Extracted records
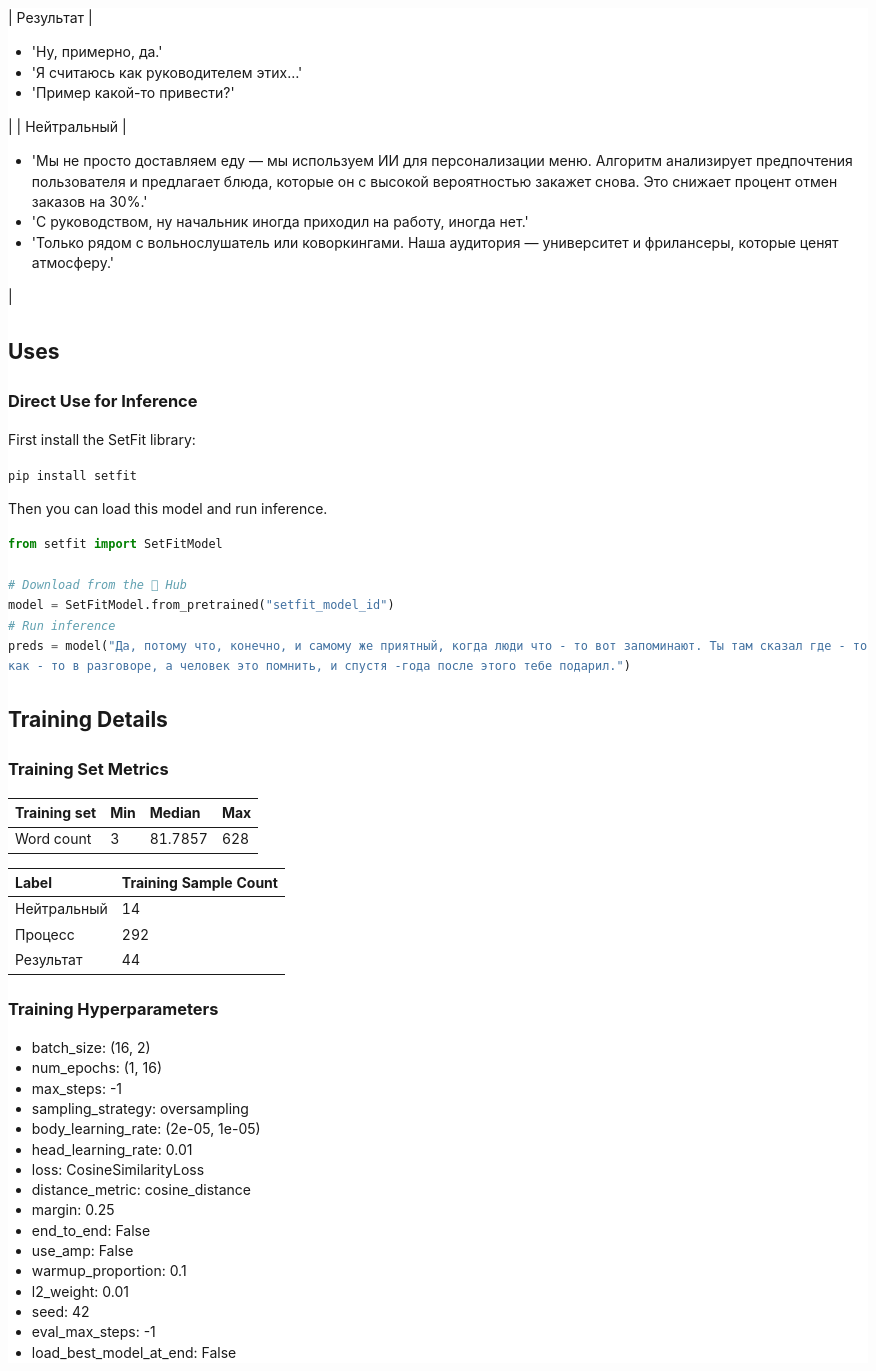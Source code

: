 | Результат   | <ul><li>'Ну, примерно, да.'</li><li>'Я считаюсь как руководителем этих…'</li><li>'Пример какой-то привести?'</li></ul>                                                                                                                                                                                                                                                                                                                                                                                                                                                                                                                                                                                                                                                                                                                                                                                                                                                                                                                                                                                                                                                                                                                              |
| Нейтральный | <ul><li>'Мы не просто доставляем еду — мы используем ИИ для персонализации меню. Алгоритм анализирует предпочтения пользователя и предлагает блюда, которые он с высокой вероятностью закажет снова. Это снижает процент отмен заказов на 30%.'</li><li>'С руководством, ну начальник иногда приходил на работу, иногда нет.'</li><li>'Только рядом с вольнослушатель или коворкингами. Наша аудитория — университет и фрилансеры, которые ценят атмосферу.'</li></ul>                                                                                                                                                                                                                                                                                                                                                                                                                                                                                                                                                                                                                                                                                                                                                                              |

## Uses

### Direct Use for Inference

First install the SetFit library:

```bash
pip install setfit
```

Then you can load this model and run inference.

```python
from setfit import SetFitModel

# Download from the 🤗 Hub
model = SetFitModel.from_pretrained("setfit_model_id")
# Run inference
preds = model("Да, потому что, конечно, и самому же приятный, когда люди что - то вот запоминают. Ты там сказал где - то как - то в разговоре, а человек это помнить, и спустя -года после этого тебе подарил.")
```









## Training Details

### Training Set Metrics
| Training set | Min | Median  | Max |
|:-------------|:----|:--------|:----|
| Word count   | 3   | 81.7857 | 628 |

| Label       | Training Sample Count |
|:------------|:----------------------|
| Нейтральный | 14                    |
| Процесс     | 292                   |
| Результат   | 44                    |

### Training Hyperparameters
- batch_size: (16, 2)
- num_epochs: (1, 16)
- max_steps: -1
- sampling_strategy: oversampling
- body_learning_rate: (2e-05, 1e-05)
- head_learning_rate: 0.01
- loss: CosineSimilarityLoss
- distance_metric: cosine_distance
- margin: 0.25
- end_to_end: False
- use_amp: False
- warmup_proportion: 0.1
- l2_weight: 0.01
- seed: 42
- eval_max_steps: -1
- load_best_model_at_end: False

> _ABOUT THIS EXERCISE_: If a line in the records contains the string "install", copy it out.

> _WRITTEN SOLUTION_:
First install the SetFit library:
pip install setfit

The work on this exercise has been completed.